ZHUKOV RISE OF STALIN’S GREATEST GENERAL
During the summer of 1939 Russian General Georgi Konstantinovich Zhukov crushed the Japanese Army on the steppes of Mongolia so decisively that Japan never meddled in Soviet affairs again. It ensured that Joseph Stalin was free to fight on just one front rather than two when the time came. When Adolf Hitler’s armies reached Moscow, Zhukov was there with his wealth of experience waiting for them along with his hardened Siberian divisions.
So, how did Zhukov, future hero of the Battles of Moscow, Kursk and Berlin, born to peasant stock in 1896, become Russia’s most famous general? He was to achieve this largely through a combination of aptitude and being in the right place at the right time.
After the Russian Civil War the veterans of the Bolshevik 1st Cavalry Army manoeuvred themselves into positions of power. This was Stalin’s favourite formation. Despite his purges, an old boy’s network survived to ensure that the Red Army retained a few relatively competent commanders. Among them were Zhukov, Semyon Mikhailovich Budenny and Semyon Konstantinovich Timoshenko.

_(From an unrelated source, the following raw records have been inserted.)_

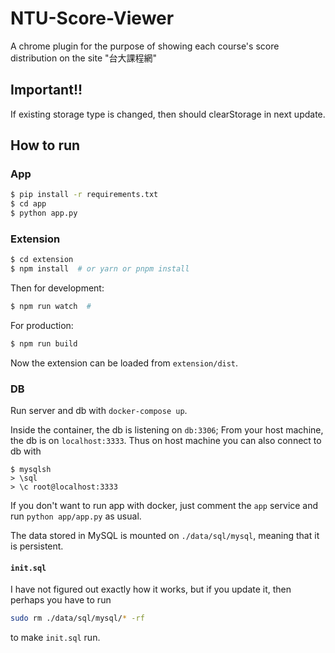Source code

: # NTU-Score-Viewer

A chrome plugin for the purpose of showing each course's score distribution on the site "台大課程網"

## Important!!

If existing storage type is changed, then should clearStorage in next update.

## How to run

### App

```bash
$ pip install -r requirements.txt
$ cd app
$ python app.py
```

### Extension

```bash
$ cd extension
$ npm install  # or yarn or pnpm install
```

Then for development:

```bash
$ npm run watch  #
```

For production:

```bash
$ npm run build
```

Now the extension can be loaded from `extension/dist`.

### DB

Run server and db with `docker-compose up`.

Inside the container, the db is listening on `db:3306`; From your host machine, the db is on `localhost:3333`. Thus on host machine you can also connect to db with

```
$ mysqlsh
> \sql
> \c root@localhost:3333
```

If you don't want to run app with docker, just comment the `app` service and run `python app/app.py` as usual.

The data stored in MySQL is mounted on `./data/sql/mysql`, meaning that it is persistent.

#### `init.sql`

I have not figured out exactly how it works, but if you update it, then perhaps you have to run

```bash
sudo rm ./data/sql/mysql/* -rf
```

to make `init.sql` run.
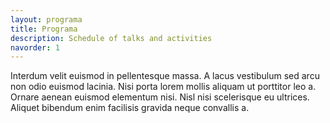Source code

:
 ```yaml
---
layout: programa
title: Programa
description: Schedule of talks and activities
navorder: 1
---
```

Interdum velit euismod in pellentesque massa. A lacus vestibulum sed arcu non odio euismod lacinia. Nisi porta lorem mollis aliquam ut porttitor leo a. Ornare aenean euismod elementum nisi. Nisl nisi scelerisque eu ultrices. Aliquet bibendum enim facilisis gravida neque convallis a.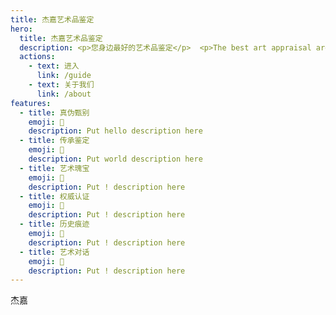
 ```yaml
---
title: 杰嘉艺术品鉴定
hero:
  title: 杰嘉艺术品鉴定
  description: <p>您身边最好的艺术品鉴定</p>  <p>The best art appraisal around you 🚀</p>
  actions:
    - text: 进入
      link: /guide
    - text: 关于我们
      link: /about
features:
  - title: 真伪甄别
    emoji: 💎
    description: Put hello description here
  - title: 传承鉴定
    emoji: 🌈
    description: Put world description here
  - title: 艺术瑰宝
    emoji: 🚀
    description: Put ! description here
  - title: 权威认证
    emoji: 🚀
    description: Put ! description here
  - title: 历史痕迹
    emoji: 🚀
    description: Put ! description here
  - title: 艺术对话
    emoji: 🚀
    description: Put ! description here
---
```


杰嘉
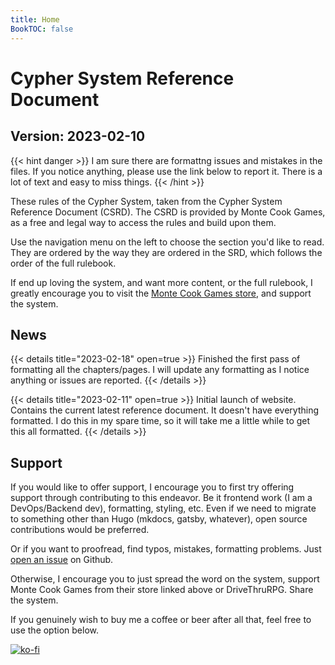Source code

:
 ```yaml
---
title: Home
BookTOC: false
---
```


# Cypher System Reference Document

## Version: 2023-02-10

{{< hint danger >}}
I am sure there are formattng issues and mistakes in the files. If you notice anything, please use the link below to report it. There is a lot of text and easy to miss things.
{{< /hint >}}

These rules of the Cypher System, taken from the Cypher System Reference Document (CSRD). The CSRD is provided by Monte Cook Games, as a free and legal way to access the rules and build upon them.

Use the navigation menu on the left to choose the section you'd like to read. They are ordered by the way they are ordered in the SRD, which follows the order of the full rulebook.

If end up loving the system, and want more content, or the full rulebook, I greatly encourage you to visit the [Monte Cook Games store](https://www.montecookgames.com/store/), and support the system.

## News

{{< details title="2023-02-18" open=true >}}
Finished the first pass of formatting all the chapters/pages. I will update any formatting as I notice anything or issues are reported.
{{< /details >}}

{{< details title="2023-02-11" open=true >}}
Initial launch of website. Contains the current latest reference document.
It doesn't have everything formatted. I do this in my spare time, so it will take me a little while to get this all formatted.
{{< /details >}}

## Support

If you would like to offer support, I encourage you to first try offering support through contributing to this endeavor. Be it frontend work (I am a DevOps/Backend dev), formatting, styling, etc. Even if we need to migrate to something other than Hugo (mkdocs, gatsby, whatever), open source contributions would be preferred. 

Or if you want to proofread, find typos, mistakes, formatting problems. Just [open an issue](https://github.com/Daegalus/csrd/issues/new) on Github.

Otherwise, I encourage you to just spread the word on the system, support Monte Cook Games from their store linked above or DriveThruRPG. Share the system.

If you genuinely wish to buy me a coffee or beer after all that, feel free to use the option below.

[![ko-fi](https://ko-fi.com/img/githubbutton_sm.svg)](https://ko-fi.com/Y8Y51A3NY)
<!--[![paypal donate](https://www.paypalobjects.com/webstatic/en_US/i/buttons/PP_logo_h_100x26.png)](https://www.paypal.com/donate/?hosted_button_id=G3Y2XJK29M2KG)-->
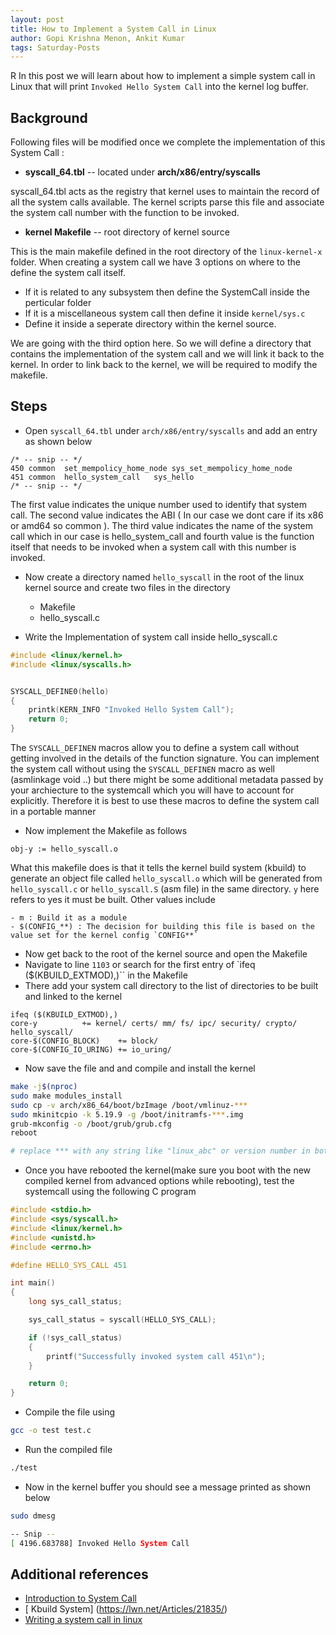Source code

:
 ```yaml
---
layout: post
title: How to Implement a System Call in Linux
author: Gopi Krishna Menon, Ankit Kumar
tags: Saturday-Posts
---
```

R
In this post we will learn about how to implement a simple system call in Linux that will print `Invoked Hello System Call`  into the kernel log buffer.

## Background

Following files will be modified once we complete the implementation of this System Call :

- **syscall_64.tbl** -- located under **arch/x86/entry/syscalls**

syscall_64.tbl acts as the registry that kernel uses to maintain the record of all the system
calls available. The kernel scripts parse this file and associate the system call number with the
function to be invoked.

- **kernel Makefile** -- root directory of kernel source

This is the main makefile defined in the root directory of the `linux-kernel-x` folder. When creating
a system call we have 3 options on where to the define the system call itself.

- If it is related to any subsystem then define the SystemCall inside the perticular folder
- If it is a miscellaneous system call then define it inside `kernel/sys.c`
- Define it inside a seperate directory within the kernel source.

We are going with the third option here. So we will define a directory that contains the implementation
of the system call and we will link it back to the kernel. In order to link back to the kernel, we 
will be required to modify the makefile.


## Steps 


- Open `syscall_64.tbl` under `arch/x86/entry/syscalls` and add an entry as shown below

```
/* -- snip -- */
450 common  set_mempolicy_home_node sys_set_mempolicy_home_node                                                                       
451 common  hello_system_call   sys_hello
/* -- snip -- */

```
The first value indicates the unique number used to identify that system call. The second value
indicates the ABI ( In our case we dont care if its x86 or amd64 so common ). The third value
indicates the name of the system call which in our case is hello_system_call and fourth value
is the function itself that needs to be invoked when a system call with this number is invoked.

- Now create a directory named `hello_syscall` in the root of the linux kernel source and create
two files in the directory
    - Makefile
    - hello_syscall.c


- Write the Implementation of system call inside hello_syscall.c

```c
#include <linux/kernel.h>
#include <linux/syscalls.h>


SYSCALL_DEFINE0(hello)
{
    printk(KERN_INFO "Invoked Hello System Call");
    return 0;
}
```
The `SYSCALL_DEFINEN` macros allow you to define a system call without getting involved in the details of the function signature.
You can implement the system call without using the `SYSCALL_DEFINEN` macro as well (asmlinkage void ..) but there might be some additional
metadata passed by your archiecture to the systemcall which you will have to account for explicitly. Therefore it is best to use
these macros to define the system call in a portable manner

- Now implement the Makefile as follows

```
obj-y := hello_syscall.o
```
What this makefile does is that it tells the kernel build system (kbuild) to generate an object file called `hello_syscall.o` 
which will be generated from `hello_syscall.c`  or `hello_syscall.S` (asm file) in the same directory. `y` here refers
to yes it must be built. Other values include

    - m : Build it as a module
    - $(CONFIG_**) : The decision for building this file is based on the value set for the kernel config `CONFIG**`


- Now get back to the root of the kernel source and open the Makefile 
- Navigate to line `1103` or search for the first entry of `ifeq ($(KBUILD_EXTMOD),)`` in the Makefile
- There add your system call directory to the list of directories to be built and linked to the kernel 

```
ifeq ($(KBUILD_EXTMOD),)                                                                                                              
core-y          += kernel/ certs/ mm/ fs/ ipc/ security/ crypto/ hello_syscall/ 
core-$(CONFIG_BLOCK)    += block/                                                                                                     
core-$(CONFIG_IO_URING) += io_uring/
```

- Now save the file and and compile and install the kernel

```bash
make -j$(nproc)
sudo make modules_install
sudo cp -v arch/x86_64/boot/bzImage /boot/vmlinuz-***
sudo mkinitcpio -k 5.19.9 -g /boot/initramfs-***.img
grub-mkconfig -o /boot/grub/grub.cfg
reboot

# replace *** with any string like "linux_abc" or version number in both commands(eg. /boot/vmlinuz-linux_abc  & initramfs-linux_abc.img)
```

- Once you have rebooted the kernel(make sure you boot with the new compiled kernel from advanced options while rebooting), test the systemcall using the following C program

```c
#include <stdio.h>
#include <sys/syscall.h>
#include <linux/kernel.h>
#include <unistd.h>
#include <errno.h>

#define HELLO_SYS_CALL 451

int main()
{
    long sys_call_status;

    sys_call_status = syscall(HELLO_SYS_CALL);

    if (!sys_call_status)
    {
        printf("Successfully invoked system call 451\n");
    }

    return 0;
}
```
- Compile the file using 

```bash
gcc -o test test.c
```
- Run the compiled file

```bash
./test
```
- Now in the kernel buffer you should see a message printed as shown below

```bash
sudo dmesg

-- Snip -- 
[ 4196.683788] Invoked Hello System Call
```

## Additional references 
- [Introduction to System Call](https://0xax.gitbooks.io/linux-insides/content/SysCall/linux-syscall-1.html)
- [ Kbuild System] (https://lwn.net/Articles/21835/)
- [Writing a system call in linux](https://brennan.io/2016/11/14/kernel-dev-ep3/)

Zhukov’s military career began to progress when he served as a squadron commander under Budenny with the 1st Cavalry Army. More importantly Zhukov’s brigade commander was Timoshenko. He was conscripted in 1915 and subsequently joined the Red Army at the start of the Revolution. Zhukov first saw action during the civil war against the Whites near Shipovo in 1919, when his unit was attacked by 800 Cossacks. A key lesson he learned was that cavalry must be supported by adequate firepower. After the war he soon rose to regimental and then brigade commander.
Just over two decades later Timoshenko, by then a marshal and people’s commissar for defence, ensured Zhukov became his principal assistant, chief of the general staff in January 1941 at the age of 44. Neither Budenny nor Timoshenko would show the flare or indeed survival instincts exhibited by Zhukov before, or during the war.
Budenny was a very old-school cavalryman, with a deep rooted scepticism of tanks, and was not considered very bright by some. His main contribution to the Red Army seems to have been his ridiculously large moustache, and a comical looking civil war era cloth helmet, named after him.